# 29 Gallon Biocube - first marine setup



## sericinda

Hi folks. I'm getting a 29 gallon biocube this weekend and have decided to set it up for marine. I'm SCARED! haha

I've been reading and reading, but I want to get a little personal input as well to ease my nerves. I know nothing about marine setups, although I have much experience with freshwater and have 4 established, stable freshwater tanks.

I live in a small town so have to do all my shopping at once when I go to the city to pick up the bio-cube. *What are the absolute necessities I will need to get this tank started?* I want to make sure I don't forget anything. 

Also, so I can start researching...*what kinds/number of fish and coral will I be able to get for this size of tank?* I'm unsure how big or compatible marine fish are and there are so many that I don't really know where to start. I know I like clownfish and I'm fond of orange and pink, so having some orange and/or pink fish would be nice. Any directions on some fish to start researching? Any advice on clean up crew would be good too. I have a fondness for shrimp of all types.

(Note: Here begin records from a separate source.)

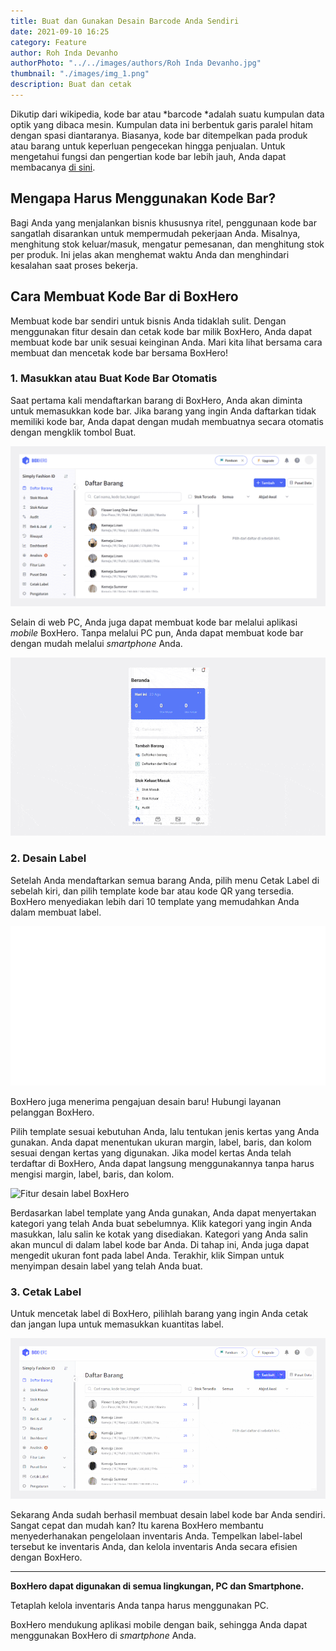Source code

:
 ```yaml
---
title: Buat dan Gunakan Desain Barcode Anda Sendiri
date: 2021-09-10 16:25
category: Feature
author: Roh Inda Devanho
authorPhoto: "../../images/authors/Roh Inda Devanho.jpg"
thumbnail: "./images/img_1.png"
description: Buat dan cetak
---
```


Dikutip dari wikipedia, kode bar atau *barcode *adalah suatu kumpulan data optik yang dibaca mesin. Kumpulan data ini berbentuk garis paralel hitam dengan spasi diantaranya. Biasanya, kode bar ditempelkan pada produk atau barang untuk keperluan pengecekan hingga penjualan. Untuk mengetahui fungsi dan pengertian kode bar lebih jauh, Anda dapat membacanya [di sini](/1ca120bc2eaa47c59006cd585a73a171).

## Mengapa Harus Menggunakan Kode Bar?

Bagi Anda yang menjalankan bisnis khususnya ritel, penggunaan kode bar sangatlah disarankan untuk mempermudah pekerjaan Anda. Misalnya, menghitung stok keluar/masuk, mengatur pemesanan, dan menghitung stok per produk. Ini jelas akan menghemat waktu Anda dan menghindari kesalahan saat proses bekerja.

## Cara Membuat Kode Bar di BoxHero

Membuat kode bar sendiri untuk bisnis Anda tidaklah sulit. Dengan menggunakan fitur desain dan cetak kode bar milik BoxHero, Anda dapat membuat kode bar unik sesuai keinginan Anda. Mari kita lihat bersama cara membuat dan mencetak kode bar bersama BoxHero!

### 1. Masukkan atau Buat Kode Bar Otomatis

Saat pertama kali mendaftarkan barang di BoxHero, Anda akan diminta untuk memasukkan kode bar. Jika barang yang ingin Anda daftarkan tidak memiliki kode bar, Anda dapat dengan mudah membuatnya secara otomatis dengan mengklik tombol Buat.



![Pembuatan kode bar BoxHero](images/img_2.gif)

Selain di web PC, Anda juga dapat membuat kode bar melalui aplikasi *mobile* BoxHero. Tanpa melalui PC pun, Anda dapat membuat kode bar dengan mudah melalui *smartphone* Anda.



![](images/img_3.gif)

### 2. Desain Label

Setelah Anda mendaftarkan semua barang Anda, pilih menu Cetak Label di sebelah kiri, dan pilih template kode bar atau kode QR yang tersedia. BoxHero menyediakan lebih dari 10 template yang memudahkan Anda dalam membuat label.

![](images/img_4.gif)



<tip-box>

BoxHero juga menerima pengajuan desain baru! Hubungi layanan pelanggan BoxHero.

</tip-box>

Pilih template sesuai kebutuhan Anda, lalu tentukan jenis kertas yang Anda gunakan. Anda dapat menentukan ukuran margin, label, baris, dan kolom sesuai dengan kertas yang digunakan. Jika model kertas Anda telah terdaftar di BoxHero, Anda dapat langsung menggunakannya tanpa harus mengisi margin, label, baris, dan kolom.



![Fitur desain label BoxHero](images/img_5.gif)

Berdasarkan label template yang Anda gunakan, Anda dapat menyertakan kategori yang telah Anda buat sebelumnya. Klik kategori yang ingin Anda masukkan, lalu salin ke kotak yang disediakan. Kategori yang Anda salin akan muncul di dalam label kode bar Anda. Di tahap ini, Anda juga dapat mengedit ukuran font pada label Anda. Terakhir, klik Simpan untuk menyimpan desain label yang telah Anda buat.



### 3. Cetak Label

Untuk mencetak label di BoxHero, pilihlah barang yang ingin Anda cetak dan jangan lupa untuk memasukkan kuantitas label.

![Fitur cetak label BoxHero](images/img_6.gif)



Sekarang Anda sudah berhasil membuat desain label kode bar Anda sendiri. Sangat cepat dan mudah kan? Itu karena BoxHero membantu menyederhanakan pengelolaan inventaris Anda. Tempelkan label-label tersebut ke inventaris Anda, dan kelola inventaris Anda secara efisien dengan BoxHero.



<hr/>



<tip-box>

**BoxHero dapat digunakan di semua lingkungan, PC dan ****Smartphone****.**

Tetaplah kelola inventaris Anda tanpa harus menggunakan PC.

BoxHero mendukung aplikasi mobile dengan baik, sehingga Anda dapat menggunakan BoxHero di *smartphone* Anda.

</tip-box>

I'm a research type but I'm overwhelmed by the AMOUNT of research to do here. I would like to at least get the tank up and on a start to maturing in the next week or so though, then I will start researching fish. I have a feeling my choices will be limited in my area.

Thank you!


----------



## Pasfur

I strongly suggest that you first decide for certain that a 29 gallon tank is what you want. Your livestock choices will be EXTREMELY limited in a tank of this length. In fact, you will be restricted to only choosing fish with an adult size of 5'' or less, AND fish that spend their time hanging out in a single area of the reef, as opposed to fish which swim about and patrol a large area. (such as Tangs) If you are ok with the livestock restrictions, then I think you have come to an excellent site to learn about the Biocube. We have an absolute expert on the product, as well as several members running 29 gallon Biocube systems.

Here is a good place to start, and a recent thread:
http://www.tropicalfishkeeping.com/...ideos/camryds-29-gallon-bio-cube-build-33668/


----------



## sericinda

I'm ok with the limitations on stock...my freshwater tanks are well stocked and I get the enjoyment from watching them interact. I want to use this biocube to learn before I get into a bigger setup. I know bigger is probably EASIER, but I'm not necessarily going out for easy, I have the time to spend on it.

Off to check out that link now, thanks!!


----------